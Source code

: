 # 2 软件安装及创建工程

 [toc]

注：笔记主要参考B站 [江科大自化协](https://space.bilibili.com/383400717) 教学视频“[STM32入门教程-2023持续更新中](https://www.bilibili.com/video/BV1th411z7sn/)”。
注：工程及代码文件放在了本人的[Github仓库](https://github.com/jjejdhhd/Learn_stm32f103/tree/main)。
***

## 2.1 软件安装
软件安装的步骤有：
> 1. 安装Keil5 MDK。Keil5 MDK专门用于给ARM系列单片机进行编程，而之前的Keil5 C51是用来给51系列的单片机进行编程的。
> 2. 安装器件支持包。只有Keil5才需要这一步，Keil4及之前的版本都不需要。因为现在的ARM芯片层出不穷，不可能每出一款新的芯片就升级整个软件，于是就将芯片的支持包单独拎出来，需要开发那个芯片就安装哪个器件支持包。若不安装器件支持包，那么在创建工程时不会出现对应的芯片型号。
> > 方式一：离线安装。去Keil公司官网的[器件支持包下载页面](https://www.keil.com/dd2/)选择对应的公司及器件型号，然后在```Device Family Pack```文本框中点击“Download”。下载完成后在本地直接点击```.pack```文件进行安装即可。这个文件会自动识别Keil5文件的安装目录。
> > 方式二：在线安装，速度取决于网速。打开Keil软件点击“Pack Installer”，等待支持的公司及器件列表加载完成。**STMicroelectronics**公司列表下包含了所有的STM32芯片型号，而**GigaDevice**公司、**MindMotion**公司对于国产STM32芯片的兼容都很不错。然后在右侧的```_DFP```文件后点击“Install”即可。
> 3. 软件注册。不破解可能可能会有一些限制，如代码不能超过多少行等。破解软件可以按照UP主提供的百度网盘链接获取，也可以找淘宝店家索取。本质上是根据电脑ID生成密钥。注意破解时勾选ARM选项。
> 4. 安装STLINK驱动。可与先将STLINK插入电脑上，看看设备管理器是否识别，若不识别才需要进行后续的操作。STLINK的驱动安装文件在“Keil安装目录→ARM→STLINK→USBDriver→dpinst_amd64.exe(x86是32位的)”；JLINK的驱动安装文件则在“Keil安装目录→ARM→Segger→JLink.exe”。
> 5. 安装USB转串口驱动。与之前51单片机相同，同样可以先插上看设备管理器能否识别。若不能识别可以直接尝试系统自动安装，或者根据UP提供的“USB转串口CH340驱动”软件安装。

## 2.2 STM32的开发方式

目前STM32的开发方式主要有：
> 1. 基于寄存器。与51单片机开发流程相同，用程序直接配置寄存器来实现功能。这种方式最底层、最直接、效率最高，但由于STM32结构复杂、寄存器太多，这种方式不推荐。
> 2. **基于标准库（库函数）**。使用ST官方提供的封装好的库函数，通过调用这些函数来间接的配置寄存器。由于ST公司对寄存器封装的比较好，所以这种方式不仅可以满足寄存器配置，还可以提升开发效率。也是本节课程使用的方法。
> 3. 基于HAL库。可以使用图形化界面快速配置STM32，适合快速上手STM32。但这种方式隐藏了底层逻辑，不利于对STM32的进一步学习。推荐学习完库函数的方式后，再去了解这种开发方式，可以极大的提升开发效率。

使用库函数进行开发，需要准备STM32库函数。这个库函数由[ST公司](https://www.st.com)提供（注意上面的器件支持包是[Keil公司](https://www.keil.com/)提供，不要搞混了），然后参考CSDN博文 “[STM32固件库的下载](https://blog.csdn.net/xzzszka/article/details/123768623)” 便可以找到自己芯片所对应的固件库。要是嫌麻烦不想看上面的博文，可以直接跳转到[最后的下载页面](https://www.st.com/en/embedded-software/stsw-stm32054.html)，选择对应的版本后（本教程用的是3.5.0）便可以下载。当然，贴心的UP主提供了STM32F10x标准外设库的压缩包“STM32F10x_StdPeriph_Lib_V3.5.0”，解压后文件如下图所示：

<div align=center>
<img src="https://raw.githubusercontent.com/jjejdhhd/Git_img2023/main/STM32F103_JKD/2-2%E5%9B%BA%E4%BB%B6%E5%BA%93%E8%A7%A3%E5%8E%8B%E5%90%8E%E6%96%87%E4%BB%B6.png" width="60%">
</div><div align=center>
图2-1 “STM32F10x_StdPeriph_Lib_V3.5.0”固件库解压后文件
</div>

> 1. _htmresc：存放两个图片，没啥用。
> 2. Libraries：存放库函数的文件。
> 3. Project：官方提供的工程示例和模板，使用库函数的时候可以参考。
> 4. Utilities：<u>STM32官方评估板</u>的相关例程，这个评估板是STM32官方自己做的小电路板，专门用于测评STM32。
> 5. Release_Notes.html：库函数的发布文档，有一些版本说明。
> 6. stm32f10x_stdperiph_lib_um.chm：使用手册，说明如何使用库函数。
------
= What to work on =
Wherever the word "align" appears in the entries above, copy that line.

= Response area =
<div align=center>
</div><div align=center>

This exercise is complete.